Stored data entries:
════

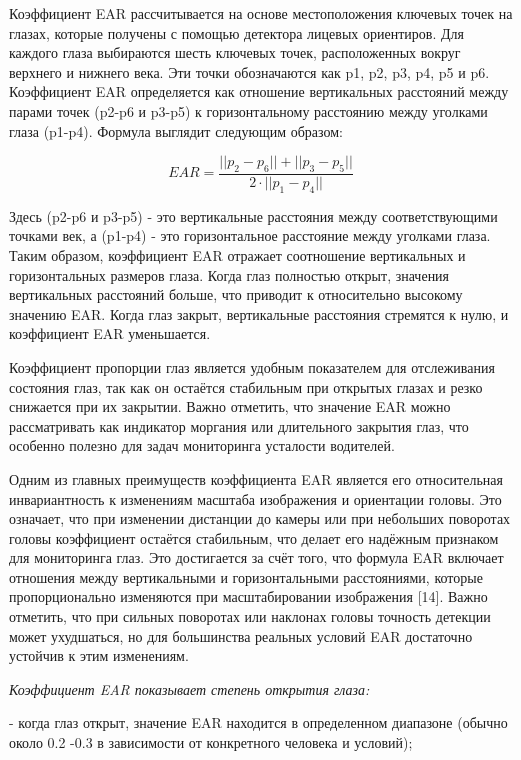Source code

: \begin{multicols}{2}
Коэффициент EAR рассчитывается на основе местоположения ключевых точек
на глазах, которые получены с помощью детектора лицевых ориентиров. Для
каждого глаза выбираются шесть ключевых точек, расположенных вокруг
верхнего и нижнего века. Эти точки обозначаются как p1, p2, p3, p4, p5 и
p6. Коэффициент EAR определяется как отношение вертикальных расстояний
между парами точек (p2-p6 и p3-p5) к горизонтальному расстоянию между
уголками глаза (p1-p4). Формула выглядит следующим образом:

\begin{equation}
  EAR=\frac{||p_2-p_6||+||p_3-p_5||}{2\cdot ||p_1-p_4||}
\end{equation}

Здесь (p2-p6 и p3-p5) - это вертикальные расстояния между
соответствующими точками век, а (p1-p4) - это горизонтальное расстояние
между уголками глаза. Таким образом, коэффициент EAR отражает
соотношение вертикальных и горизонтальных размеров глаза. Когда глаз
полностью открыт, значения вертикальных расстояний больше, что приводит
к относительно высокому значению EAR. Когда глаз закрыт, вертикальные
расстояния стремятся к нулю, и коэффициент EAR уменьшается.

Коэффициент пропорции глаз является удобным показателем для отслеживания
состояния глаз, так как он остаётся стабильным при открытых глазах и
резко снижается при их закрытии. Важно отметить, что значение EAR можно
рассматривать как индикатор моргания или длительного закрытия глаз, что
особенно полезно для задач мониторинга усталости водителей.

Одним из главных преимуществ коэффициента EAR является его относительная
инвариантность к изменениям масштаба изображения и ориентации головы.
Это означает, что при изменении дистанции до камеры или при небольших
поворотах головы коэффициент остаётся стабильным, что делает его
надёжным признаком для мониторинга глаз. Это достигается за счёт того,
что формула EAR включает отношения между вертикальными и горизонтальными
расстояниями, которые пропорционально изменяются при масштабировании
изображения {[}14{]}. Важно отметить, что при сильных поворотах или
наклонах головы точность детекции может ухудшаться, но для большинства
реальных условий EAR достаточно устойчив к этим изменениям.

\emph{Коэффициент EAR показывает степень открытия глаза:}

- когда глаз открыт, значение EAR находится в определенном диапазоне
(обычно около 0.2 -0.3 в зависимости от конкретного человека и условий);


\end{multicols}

════

WHAT THE TASK REQUIRES:
Would you give the number of lines of the data that include the string "головы"? Nothing else is wanted.

COMPLETED EXERCISE:
3